Death is one of the leitmotifs in her work – nonetheless it does not refer to anything horrible or intimidating, it can be seen rather as a carefree perpetuity. In "Kusagil mujal" (Somewhere else) from 2005 Lestberg approached the subject of death in a very direct way. The exhibition in the ruins of the Jaani alms-house presented photographs of spectacular tombstones from the island of the dead near Venice, which showed the deceased in their best and happiest form – these images were accompanied by photographs of equally spectacular tourists walking the streets of Venice or taking a ride in a vaporetto, youngsters resting on the windowsills at airports, and finally the permanent display at the alms-house of images of unearthed skeletons. The philosophical texts accompanying the exhibition spoke of the relativity of time and matter, and the timelessness of information. They also referred to the fact that objects (including photographs) conserve history, and how "then" and "now" are different only because of our point of view.
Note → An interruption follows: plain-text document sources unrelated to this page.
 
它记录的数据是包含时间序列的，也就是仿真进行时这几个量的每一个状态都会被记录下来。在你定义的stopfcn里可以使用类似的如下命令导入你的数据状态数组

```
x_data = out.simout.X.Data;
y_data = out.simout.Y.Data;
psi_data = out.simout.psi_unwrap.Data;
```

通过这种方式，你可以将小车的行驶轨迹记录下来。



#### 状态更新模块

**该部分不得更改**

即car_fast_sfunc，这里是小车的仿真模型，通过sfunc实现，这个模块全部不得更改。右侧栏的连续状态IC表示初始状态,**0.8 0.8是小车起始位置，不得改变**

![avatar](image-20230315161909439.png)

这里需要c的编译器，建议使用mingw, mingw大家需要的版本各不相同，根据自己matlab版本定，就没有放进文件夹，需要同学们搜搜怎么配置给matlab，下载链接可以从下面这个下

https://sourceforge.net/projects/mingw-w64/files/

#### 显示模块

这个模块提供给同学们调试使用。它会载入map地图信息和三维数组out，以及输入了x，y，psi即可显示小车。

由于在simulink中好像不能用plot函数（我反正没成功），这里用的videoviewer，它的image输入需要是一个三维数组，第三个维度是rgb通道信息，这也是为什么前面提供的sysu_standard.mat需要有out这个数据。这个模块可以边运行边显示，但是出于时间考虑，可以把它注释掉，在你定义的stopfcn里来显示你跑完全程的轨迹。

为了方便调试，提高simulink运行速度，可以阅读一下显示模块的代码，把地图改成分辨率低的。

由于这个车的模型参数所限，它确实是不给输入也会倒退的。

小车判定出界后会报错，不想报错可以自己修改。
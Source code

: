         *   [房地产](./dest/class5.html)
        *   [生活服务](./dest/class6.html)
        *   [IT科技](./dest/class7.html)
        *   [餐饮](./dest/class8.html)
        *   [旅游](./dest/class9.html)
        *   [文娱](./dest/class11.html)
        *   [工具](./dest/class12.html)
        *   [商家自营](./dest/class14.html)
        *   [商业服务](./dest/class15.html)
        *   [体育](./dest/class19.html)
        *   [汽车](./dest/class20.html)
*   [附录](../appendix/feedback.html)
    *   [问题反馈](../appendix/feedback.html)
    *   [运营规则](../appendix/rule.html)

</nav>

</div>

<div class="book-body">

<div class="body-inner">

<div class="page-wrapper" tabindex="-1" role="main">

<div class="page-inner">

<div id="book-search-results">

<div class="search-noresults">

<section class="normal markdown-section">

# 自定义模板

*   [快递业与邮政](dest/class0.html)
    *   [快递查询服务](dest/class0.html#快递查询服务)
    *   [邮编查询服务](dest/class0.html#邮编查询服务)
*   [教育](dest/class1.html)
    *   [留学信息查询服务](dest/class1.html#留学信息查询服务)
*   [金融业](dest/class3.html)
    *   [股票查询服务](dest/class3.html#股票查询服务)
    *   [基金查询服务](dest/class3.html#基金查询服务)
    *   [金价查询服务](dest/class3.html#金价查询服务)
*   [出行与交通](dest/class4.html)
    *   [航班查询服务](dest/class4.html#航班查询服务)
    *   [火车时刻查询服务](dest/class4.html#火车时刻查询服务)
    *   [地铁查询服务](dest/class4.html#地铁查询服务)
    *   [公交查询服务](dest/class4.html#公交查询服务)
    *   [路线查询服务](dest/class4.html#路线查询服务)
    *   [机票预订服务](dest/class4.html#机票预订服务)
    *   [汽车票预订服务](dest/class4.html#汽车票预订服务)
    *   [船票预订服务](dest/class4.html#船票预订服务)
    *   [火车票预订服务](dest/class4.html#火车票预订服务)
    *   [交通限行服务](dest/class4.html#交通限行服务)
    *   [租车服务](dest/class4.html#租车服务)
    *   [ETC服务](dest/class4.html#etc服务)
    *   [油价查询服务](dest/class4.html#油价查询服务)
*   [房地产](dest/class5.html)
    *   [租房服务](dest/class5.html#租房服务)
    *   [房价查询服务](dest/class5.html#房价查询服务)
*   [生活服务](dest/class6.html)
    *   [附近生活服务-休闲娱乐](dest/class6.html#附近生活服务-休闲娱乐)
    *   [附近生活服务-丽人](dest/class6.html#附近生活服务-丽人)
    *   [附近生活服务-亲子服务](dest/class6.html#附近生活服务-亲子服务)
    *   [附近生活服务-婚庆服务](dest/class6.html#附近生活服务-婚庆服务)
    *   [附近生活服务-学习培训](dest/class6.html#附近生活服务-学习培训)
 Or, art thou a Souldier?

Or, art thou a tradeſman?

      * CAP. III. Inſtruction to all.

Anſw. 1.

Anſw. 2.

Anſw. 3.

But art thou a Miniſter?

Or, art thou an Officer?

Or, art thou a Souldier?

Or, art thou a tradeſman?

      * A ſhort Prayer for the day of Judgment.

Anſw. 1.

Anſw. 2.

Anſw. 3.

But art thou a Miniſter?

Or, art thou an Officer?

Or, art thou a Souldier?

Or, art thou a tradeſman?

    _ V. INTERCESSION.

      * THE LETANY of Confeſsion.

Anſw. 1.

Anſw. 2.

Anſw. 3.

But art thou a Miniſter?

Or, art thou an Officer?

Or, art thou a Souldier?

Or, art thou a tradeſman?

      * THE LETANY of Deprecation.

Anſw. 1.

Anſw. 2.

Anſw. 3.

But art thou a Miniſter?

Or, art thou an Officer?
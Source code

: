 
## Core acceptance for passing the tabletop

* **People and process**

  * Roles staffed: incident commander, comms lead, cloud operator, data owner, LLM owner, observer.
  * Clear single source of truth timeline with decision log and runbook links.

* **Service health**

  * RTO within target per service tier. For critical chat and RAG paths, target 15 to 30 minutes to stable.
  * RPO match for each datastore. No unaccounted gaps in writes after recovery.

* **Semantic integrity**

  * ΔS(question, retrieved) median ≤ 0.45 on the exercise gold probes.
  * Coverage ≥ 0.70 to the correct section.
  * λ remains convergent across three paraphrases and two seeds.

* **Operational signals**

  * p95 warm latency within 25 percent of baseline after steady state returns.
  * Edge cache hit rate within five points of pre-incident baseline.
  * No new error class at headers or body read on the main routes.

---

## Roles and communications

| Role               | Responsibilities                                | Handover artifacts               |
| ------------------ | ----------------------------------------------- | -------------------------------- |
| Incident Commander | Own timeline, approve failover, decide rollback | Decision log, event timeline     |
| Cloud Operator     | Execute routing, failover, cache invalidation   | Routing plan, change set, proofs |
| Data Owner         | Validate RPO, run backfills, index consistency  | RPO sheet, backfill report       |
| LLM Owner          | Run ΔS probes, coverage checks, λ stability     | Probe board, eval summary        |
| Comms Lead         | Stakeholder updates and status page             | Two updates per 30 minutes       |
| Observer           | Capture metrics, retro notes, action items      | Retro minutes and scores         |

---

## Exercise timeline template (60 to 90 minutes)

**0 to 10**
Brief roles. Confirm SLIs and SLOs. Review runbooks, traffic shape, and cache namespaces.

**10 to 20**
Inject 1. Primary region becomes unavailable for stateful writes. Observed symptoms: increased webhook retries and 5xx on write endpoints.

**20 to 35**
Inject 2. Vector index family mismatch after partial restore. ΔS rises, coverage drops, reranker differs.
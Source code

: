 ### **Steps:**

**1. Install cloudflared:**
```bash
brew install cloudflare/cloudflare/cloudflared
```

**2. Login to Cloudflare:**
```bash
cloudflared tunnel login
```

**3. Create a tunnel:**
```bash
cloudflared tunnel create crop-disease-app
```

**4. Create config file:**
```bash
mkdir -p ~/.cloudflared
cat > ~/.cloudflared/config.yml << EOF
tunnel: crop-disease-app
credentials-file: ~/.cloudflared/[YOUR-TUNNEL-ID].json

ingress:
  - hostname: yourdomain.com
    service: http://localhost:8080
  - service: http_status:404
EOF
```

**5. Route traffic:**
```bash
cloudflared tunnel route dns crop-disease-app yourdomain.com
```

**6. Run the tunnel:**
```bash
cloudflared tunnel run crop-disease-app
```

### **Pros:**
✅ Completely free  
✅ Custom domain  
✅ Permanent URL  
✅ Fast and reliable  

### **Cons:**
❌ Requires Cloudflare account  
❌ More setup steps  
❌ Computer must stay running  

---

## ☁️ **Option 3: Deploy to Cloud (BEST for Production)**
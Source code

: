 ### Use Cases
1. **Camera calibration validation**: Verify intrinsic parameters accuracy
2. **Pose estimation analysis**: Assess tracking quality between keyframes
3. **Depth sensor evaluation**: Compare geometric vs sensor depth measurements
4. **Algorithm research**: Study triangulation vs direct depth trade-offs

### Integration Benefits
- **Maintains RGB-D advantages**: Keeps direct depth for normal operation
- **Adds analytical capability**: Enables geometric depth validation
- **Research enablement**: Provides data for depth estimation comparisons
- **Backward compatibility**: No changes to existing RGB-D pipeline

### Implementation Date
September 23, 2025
Lestberg is certainly a romantic, but only in the sense of Romanticism, where one should not expect the novel to have a happy ending, but there is also no reason to be miserable about it. Instead it presents a certain sensitivity, insight. A position from which to contemplate the world around you. A vital morbidity. Seeing people inevitably move towards the grave, becoming part of eternity. I have a feeling that this sensitivity is queer – in an old school sense, before gay marriages and adoptions (taking place abroad), mimicking the normative hetero life. Being outside the cycle of life, and acknowledging the things that remain outside. In the accompanying text for the exhibition "Ei midagi" Lestberg describes herself as "a young woman on her peculiar and lonely path".

Lestberg told me once that in her opinion the entire culture of the West is on the wane, descending. I could not completely agree back then nor can I do so now, but I am starting to realize more and more what she meant by that. This kind of subjective and decadent view of the world is characteristic also of her body of work. Ly Lestberg is witnessing and distantly documenting the decline of our culture.

 

Martin Rünk is an art historian and PhD candidate at the Estonian Academy of Arts.

 

 

1 Tõnu Õnnepalu, Realismi igavikupeegel. – kunst.ee 2006, no 4, pp 11–13.

2 Heie Treier, Väikese tüdruku lugu. – Eesti Ekspress 4. III 1999.